Rendezvous with Rama

Arthur C. Clarke
Bantam Spectra, 1973 (my copy is from 1990)
Size: Short (my copy has 243 pages)
Theme: Interaction with alien civilizations
Narrative: Third-person
Main character: Several (Endeavour crew)
Recommended minimum age: Teenager
Would purchase as a gift to any sci-fi reader: YES

Rendezvous with Rama is considered a classic in space sci-fi. The level of scientific detail and rigor is very high, as is the author’s concern with describing the science behind all the technology and events, which creates a very realistic scenario for the reader. Everything about it is familiar enough for readers to understand, while exploring the possibilities that alien civilizations allow.

This is the first of a series of 4 books, and it sets very well the story for the others. However, according to the author, only this first book was initially planned. In that setting, it leaves many questions unanswered and the mysteries of Rama unrevealed, reason why you will definitely want to follow it up with the sequels. Along each book, more explanations are provided, and there is a definite crescendo along the series.

This first book describes the story of a crew of astronauts tasked with traveling to an alien spacecraft, Rama, which is believed to be travelling across the universe, and which was identified in space as it passed near Earth.
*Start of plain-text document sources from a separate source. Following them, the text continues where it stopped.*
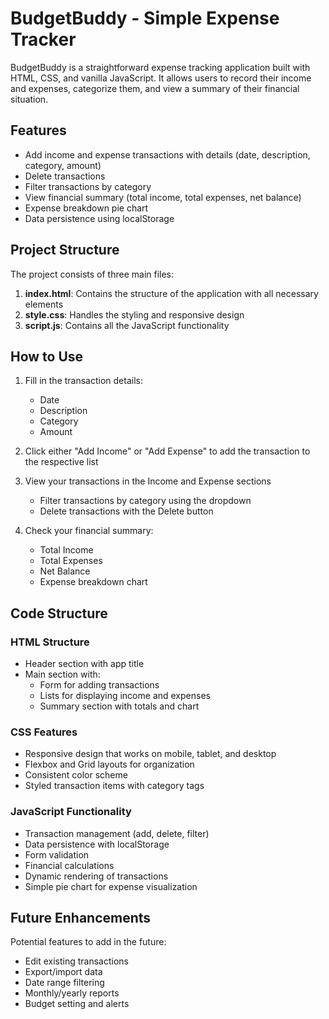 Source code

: # BudgetBuddy - Simple Expense Tracker

BudgetBuddy is a straightforward expense tracking application built with HTML, CSS, and vanilla JavaScript. It allows users to record their income and expenses, categorize them, and view a summary of their financial situation.

## Features

- Add income and expense transactions with details (date, description, category, amount)
- Delete transactions
- Filter transactions by category
- View financial summary (total income, total expenses, net balance)
- Expense breakdown pie chart
- Data persistence using localStorage

## Project Structure

The project consists of three main files:

1. **index.html**: Contains the structure of the application with all necessary elements
2. **style.css**: Handles the styling and responsive design
3. **script.js**: Contains all the JavaScript functionality

## How to Use

1. Fill in the transaction details:
   - Date
   - Description
   - Category
   - Amount

2. Click either "Add Income" or "Add Expense" to add the transaction to the respective list

3. View your transactions in the Income and Expense sections
   - Filter transactions by category using the dropdown
   - Delete transactions with the Delete button

4. Check your financial summary:
   - Total Income
   - Total Expenses
   - Net Balance
   - Expense breakdown chart

## Code Structure

### HTML Structure

- Header section with app title
- Main section with:
  - Form for adding transactions
  - Lists for displaying income and expenses
  - Summary section with totals and chart

### CSS Features

- Responsive design that works on mobile, tablet, and desktop
- Flexbox and Grid layouts for organization
- Consistent color scheme
- Styled transaction items with category tags

### JavaScript Functionality

- Transaction management (add, delete, filter)
- Data persistence with localStorage
- Form validation
- Financial calculations
- Dynamic rendering of transactions
- Simple pie chart for expense visualization

## Future Enhancements

Potential features to add in the future:
- Edit existing transactions
- Export/import data
- Date range filtering
- Monthly/yearly reports
- Budget setting and alerts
The astronauts are to travel aboard the Endeavour, a solar vessel, and the only manned vehicle which can reach Rama in time to meet it before it leaves our solar system. We follow the astronauts as they attempt to get inside Rama, explore its immense size and its possible inhabitants, and survive through their stay.
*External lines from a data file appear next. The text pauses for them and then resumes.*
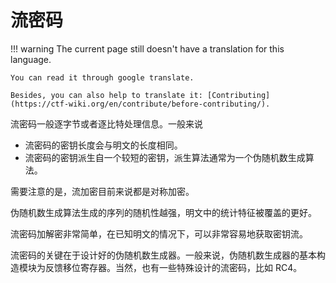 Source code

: # 流密码
!!! warning
    The current page still doesn't have a translation for this language.

    You can read it through google translate.

    Besides, you can also help to translate it: [Contributing](https://ctf-wiki.org/en/contribute/before-contributing/).



流密码一般逐字节或者逐比特处理信息。一般来说

- 流密码的密钥长度会与明文的长度相同。
- 流密码的密钥派生自一个较短的密钥，派生算法通常为一个伪随机数生成算法。

需要注意的是，流加密目前来说都是对称加密。

伪随机数生成算法生成的序列的随机性越强，明文中的统计特征被覆盖的更好。

流密码加解密非常简单，在已知明文的情况下，可以非常容易地获取密钥流。

流密码的关键在于设计好的伪随机数生成器。一般来说，伪随机数生成器的基本构造模块为反馈移位寄存器。当然，也有一些特殊设计的流密码，比如 RC4。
The story is captivating and rich with details and wondrous discoveries. Nevertheless, the book is relatively short and thus the characters end up slightly superficial. There are no deep and complex sociological or psychological layers, and it is essentially a space adventure. As a stand-alone, it is quite good, but it works much better when framed in the series, in which case it becomes excellent.

Spoilers (warning: the following text contains information that may hamper/ruin how much you enjoy the book):
In this book we only see the first hints of alien life and very little about alien culture and motives. At a late point of the story, Rama makes a maneuver which many people believe will endanger Earth, forcing the astronauts to employ nuclear missiles in an attempt to stop it. The Endeavour manages to launch off Rama as its crew witnesses what they believe will be the alien’s ship latest moments as it moves closer to the sun. Nevertheless, the ship completes its maneuver and slingshots out of our solar system by taking advantage of the Sun’s gravity.